Justiça analisou tese de prescrição em ações de improbidade sobre contrato da saúde em Campo Grande.

Escândalo do Gisa pode prescrever e livrar Nelsinho e Mandetta de condenação
Justiça analisou tese de prescrição em ações de improbidade sobre contrato da saúde em Campo Grande.

O escândalo envolvendo o Gisa (Gerenciamento de Informações em Saúde), sistema contratado para modernizar a rede pública de saúde de Campo Grande, pode terminar sem punição aos principais investigados.

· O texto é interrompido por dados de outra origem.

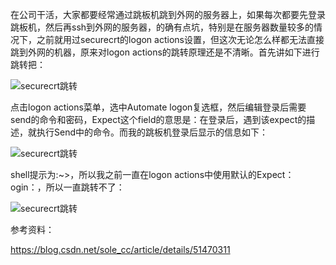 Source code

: 在公司干活，大家都要经常通过跳板机跳到外网的服务器上，如果每次都要先登录跳板机，然后再ssh到外网的服务器，的确有点坑，特别是在服务器数量较多的情况下，之前就用过securecrt的logon actions设置，但这次无论怎么样都无法直接跳到外网的机器，原来对logon actions的跳转原理还是不清晰。首先讲如下进行跳转把：

![securecrt跳转](https://github.com/Lancger/opslinux/blob/master/images/securecrt-01.png)

点击logon actions菜单，选中Automate logon复选框，然后编辑登录后需要send的命令和密码，Expect这个field的意思是：在登录后，遇到该expect的描述，就执行Send中的命令。而我的跳板机登录后显示的信息如下：

![securecrt跳转](https://github.com/Lancger/opslinux/blob/master/images/securecrt-02.png)

shell提示为:~>，所以我之前一直在logon actions中使用默认的Expect：ogin：，所以一直跳转不了：

![securecrt跳转](https://github.com/Lancger/opslinux/blob/master/images/securecrt-03.png)

参考资料：

https://blog.csdn.net/sole_cc/article/details/51470311 
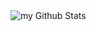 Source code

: <img align="center" src="https://github-readme-stats.vercel.app/api?username=randyren278&include_all_commits=true&count_private=true&show_icons=true&line_height=20&title_color=ffffff&icon_color=ffffff&text_color=c9d1d9&bg_color=0,0d1117,0d1117" alt="my Github Stats"/>
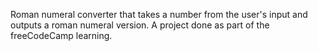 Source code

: Roman numeral converter that takes a number from the user's input and outputs a roman numeral version.
A project done as part of the freeCodeCamp learning.
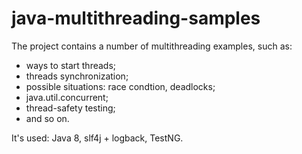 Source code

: # java-multithreading-samples

The project contains a number of multithreading examples, such as: 
- ways to start threads;
- threads synchronization; 
- possible situations: race condtion, deadlocks;
- java.util.concurrent;
- thread-safety testing;
- and so on.

It's used: Java 8, slf4j + logback, TestNG.
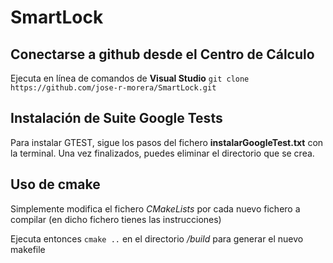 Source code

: # SmartLock

## Conectarse a github desde el Centro de Cálculo
Ejecuta en línea de comandos de **Visual Studio** `git clone https://github.com/jose-r-morera/SmartLock.git`

## Instalación de Suite Google Tests
Para instalar GTEST, sigue los pasos del fichero **instalarGoogleTest.txt** con la terminal.
Una vez finalizados, puedes eliminar el directorio que se crea.


## Uso de cmake
Simplemente modifica el fichero *CMakeLists* por cada nuevo fichero a compilar 
(en dicho fichero tienes las instrucciones)

Ejecuta entonces `cmake ..` en el directorio */build* para generar el nuevo makefile
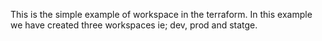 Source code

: This is the simple example of workspace in the terraform. In this example we have created three workspaces ie; dev, prod and statge.
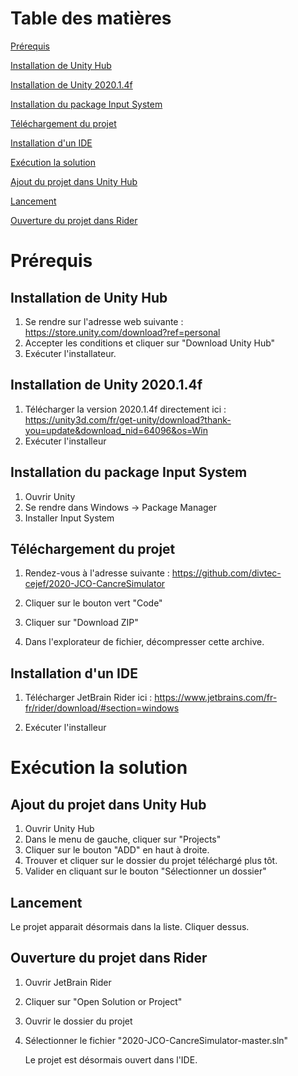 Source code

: # Table des matières

[Prérequis](#Prérequis)

[Installation de Unity Hub](#Installation-de-Unity-Hub)

[Installation de Unity 2020.1.4f](#installation-de-unity-202014f)

[Installation du package Input System](#Installation-du-package-Input-System)

[Téléchargement du projet](#Téléchargement-du-projet)

[Installation d'un IDE](#installation-dun-ide)

[Exécution la solution](#Exécution-la-solution)

[Ajout du projet dans Unity Hub](#Ajout-du-projet-dans-Unity-Hub)

[Lancement](#Lancement)

[Ouverture du projet dans Rider](#Ouverture-du-projet-dans-Rider)


# Prérequis

## Installation de Unity Hub

1. Se rendre sur l'adresse web suivante : https://store.unity.com/download?ref=personal
2. Accepter les conditions et cliquer sur "Download Unity Hub"
3. Exécuter l'installateur.

## Installation de Unity 2020.1.4f

1. Télécharger la version 2020.1.4f directement ici : https://unity3d.com/fr/get-unity/download?thank-you=update&download_nid=64096&os=Win
2. Exécuter l'installeur

## Installation du package Input System

1. Ouvrir Unity
2. Se rendre dans Windows -> Package Manager
3. Installer Input System

## Téléchargement du projet

1. Rendez-vous à l'adresse suivante : https://github.com/divtec-cejef/2020-JCO-CancreSimulator

2. Cliquer sur le bouton vert "Code"
3. Cliquer sur "Download ZIP"
4. Dans l'explorateur de fichier, décompresser cette archive.


## Installation d'un IDE

1. Télécharger JetBrain Rider ici : https://www.jetbrains.com/fr-fr/rider/download/#section=windows

2. Exécuter l'installeur
   

# Exécution la solution

## Ajout du projet dans Unity Hub

1. Ouvrir Unity Hub 
2. Dans le menu de gauche, cliquer sur "Projects"
3. Cliquer sur le bouton "ADD" en haut à droite.
4. Trouver et cliquer sur le dossier du projet téléchargé plus tôt.
5. Valider en cliquant sur le bouton "Sélectionner un dossier"

## Lancement

Le projet apparait désormais dans la liste. Cliquer dessus.

## Ouverture du projet dans Rider

1. Ouvrir JetBrain Rider
2. Cliquer sur "Open Solution or Project"

3. Ouvrir le dossier du projet

4. Sélectionner le fichier "2020-JCO-CancreSimulator-master.sln"

   Le projet est désormais ouvert dans l'IDE.
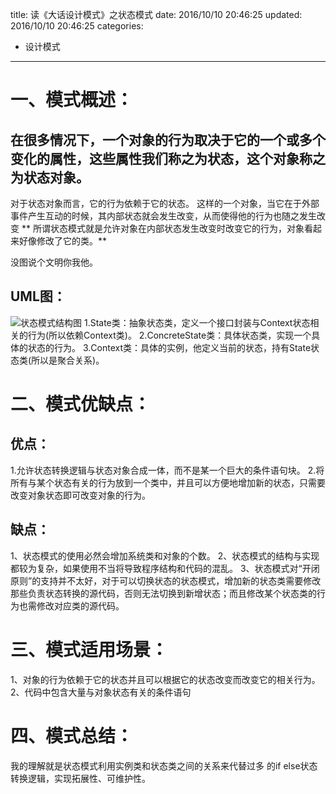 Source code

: title: 读《大话设计模式》之状态模式
date: 2016/10/10 20:46:25
updated: 2016/10/10 20:46:25
categories:
- 设计模式
---
# 一、模式概述：

## 在很多情况下，一个对象的行为取决于它的一个或多个变化的属性，这些属性我们称之为状态，这个对象称之为状态对象。
对于状态对象而言，它的行为依赖于它的状态。
这样的一个对象，当它在于外部事件产生互动的时候，其内部状态就会发生改变，从而使得他的行为也随之发生改变
** 所谓状态模式就是允许对象在内部状态发生改变时改变它的行为，对象看起来好像修改了它的类。**

没图说个文明你我他。

## UML图：
![状态模式结构图](http://upload-images.jianshu.io/upload_images/3828003-9cf5d488504e2293.png?imageMogr2/auto-orient/strip%7CimageView2/2/w/1240)
1.State类：抽象状态类，定义一个接口封装与Context状态相关的行为(所以依赖Context类)。
2.ConcreteState类：具体状态类，实现一个具体的状态的行为。
3.Context类：具体的实例，他定义当前的状态，持有State状态类(所以是聚合关系)。

# 二、模式优缺点：

## 优点：
1.允许状态转换逻辑与状态对象合成一体，而不是某一个巨大的条件语句块。 
2.将所有与某个状态有关的行为放到一个类中，并且可以方便地增加新的状态，只需要改变对象状态即可改变对象的行为。 

## 缺点：
1、状态模式的使用必然会增加系统类和对象的个数。 
       2、状态模式的结构与实现都较为复杂，如果使用不当将导致程序结构和代码的混乱。 
       3、状态模式对“开闭原则”的支持并不太好，对于可以切换状态的状态模式，增加新的状态类需要修改那些负责状态转换的源代码，否则无法切换到新增状态；而且修改某个状态类的行为也需修改对应类的源代码。

# 三、模式适用场景：
1、对象的行为依赖于它的状态并且可以根据它的状态改变而改变它的相关行为。 
2、代码中包含大量与对象状态有关的条件语句

# 四、模式总结：

我的理解就是状态模式利用实例类和状态类之间的关系来代替过多 的if else状态转换逻辑，实现拓展性、可维护性。
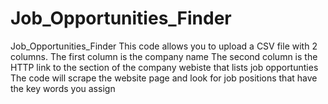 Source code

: # Job_Opportunities_Finder
Job_Opportunities_Finder
This code allows you to upload a CSV file with 2 columns.
The first column is the company name
The second column is the HTTP link to the section of the company webiste that lists job opportunties 
The code will scrape the website page and look for job positions that have the key words you assign 
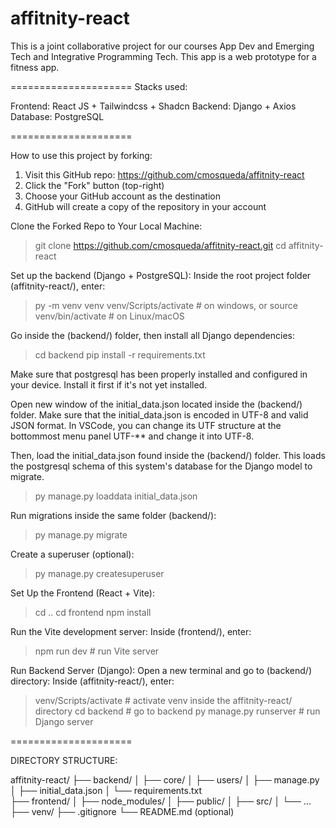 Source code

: # affitnity-react

This is a joint collaborative project for our courses App Dev and Emerging Tech and Integrative Programming Tech. This app is a web prototype for a fitness app.

=====================
Stacks used:

Frontend: React JS + Tailwindcss + Shadcn
Backend: Django + Axios
Database: PostgreSQL

=====================

How to use this project by forking:

1. Visit this GitHub repo: https://github.com/cmosqueda/affitnity-react
2. Click the "Fork" button (top-right)
3. Choose your GitHub account as the destination
4. GitHub will create a copy of the repository in your account

Clone the Forked Repo to Your Local Machine:

> git clone https://github.com/cmosqueda/affitnity-react.git
> cd affitnity-react

Set up the backend (Django + PostgreSQL):
Inside the root project folder (affitnity-react/), enter:

> py -m venv venv
> venv/Scripts/activate # on windows, or
> source venv/bin/activate # on Linux/macOS

Go inside the (backend/) folder, then install all Django dependencies:

> cd backend
> pip install -r requirements.txt

Make sure that postgresql has been properly installed and configured in your device.
Install it first if it's not yet installed.

Open new window of the initial_data.json located inside the (backend/) folder.
Make sure that the initial_data.json is encoded in UTF-8 and valid JSON format.
In VSCode, you can change its UTF structure at the bottommost menu panel UTF-\*\* and change it into UTF-8.

Then, load the initial_data.json found inside the (backend/) folder.
This loads the postgresql schema of this system's database for the Django model to migrate.

> py manage.py loaddata initial_data.json

Run migrations inside the same folder (backend/):

> py manage.py migrate

Create a superuser (optional):

> py manage.py createsuperuser

Set Up the Frontend (React + Vite):

> cd ..
> cd frontend
> npm install

Run the Vite development server:
Inside (frontend/), enter:

> npm run dev # run Vite server

Run Backend Server (Django):
Open a new terminal and go to (backend/) directory:
Inside (affitnity-react/), enter:

> venv/Scripts/activate # activate venv inside the affitnity-react/ directory
> cd backend # go to backend
> py manage.py runserver # run Django server

=====================

DIRECTORY STRUCTURE:

affitnity-react/
├── backend/
│ ├── core/
│ ├── users/
│ ├── manage.py
│ ├── initial_data.json
│ └── requirements.txt  
├── frontend/
│ ├── node_modules/
│ ├── public/
│ ├── src/
│ └── ...
├── venv/
├── .gitignore
└── README.md (optional)
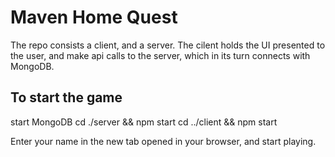 # Maven Home Quest
The repo consists a client, and a server.
The cilent holds the UI presented to the user, and make api calls to the server, which in its turn connects with MongoDB.

## To start the game
start MongoDB
cd ./server && npm start
cd ../client && npm start

Enter your name in the new tab opened in your browser, and start playing.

A Justiça estadual analisa a possibilidade de prescrição das ações por improbidade administrativa que atingem o senador Nelsinho Trad (PSD) e o ex-ministro da Saúde Luiz Henrique Mandetta.

Conforme publicação no Diário da Justiça de 18 de dezembro, o juiz Eduardo Lacerda Trevisan, da 2ª Vara de Direitos Difusos, Coletivos e Individuais Homogêneos, informou que, após a organização do processo, os autos serão encaminhados para deliberação, “inclusive sobre as teses de prescrição”. A medida pode encerrar o caso sem análise do mérito.

O Ministério Público de Mato Grosso do Sul deverá ser intimado para se manifestar sobre eventual acordo de não persecução civil, instrumento previsto na nova Lei de Improbidade Administrativa, em vigor desde 2021. Pela legislação, esse tipo de acordo só é admitido mediante ressarcimento integral do dano e devolução de eventual vantagem indevida aos cofres públicos.

A ação judicial trata da execução do contrato nº 305-A/2009, oriundo do Convênio nº 1051/2008, firmado em julho de 2008 entre o Ministério da Saúde e a Prefeitura de Campo Grande. À época, Nelsinho Trad exercia o cargo de prefeito e Mandetta era secretário municipal de Saúde. O contrato previa investimento de R$ 8,98 milhões para implantação do Gisa, sistema que permitiria, entre outras funções, o agendamento telefônico de consultas na rede municipal.

Relatório da Controladoria-Geral da União apontou favorecimento indevido, falhas no processo licitatório e irregularidades na execução do contrato, o que levou o Ministério da Saúde a rescindir o acordo. Em fevereiro de 2015, o Ministério Público Federal ajuizou duas ações de improbidade administrativa.

As investigações indicam que um consórcio teria sido constituído apenas para vencer a licitação e, posteriormente, subcontratar empresa estrangeira, prática vedada pelo edital. Também há apontamentos de serviços que teriam ficado apenas no papel. Após quase dez anos sem julgamento, os processos foram remetidos à Justiça estadual. As ações cobram cerca de R$ 32 milhões e envolvem empresas do setor de tecnologia.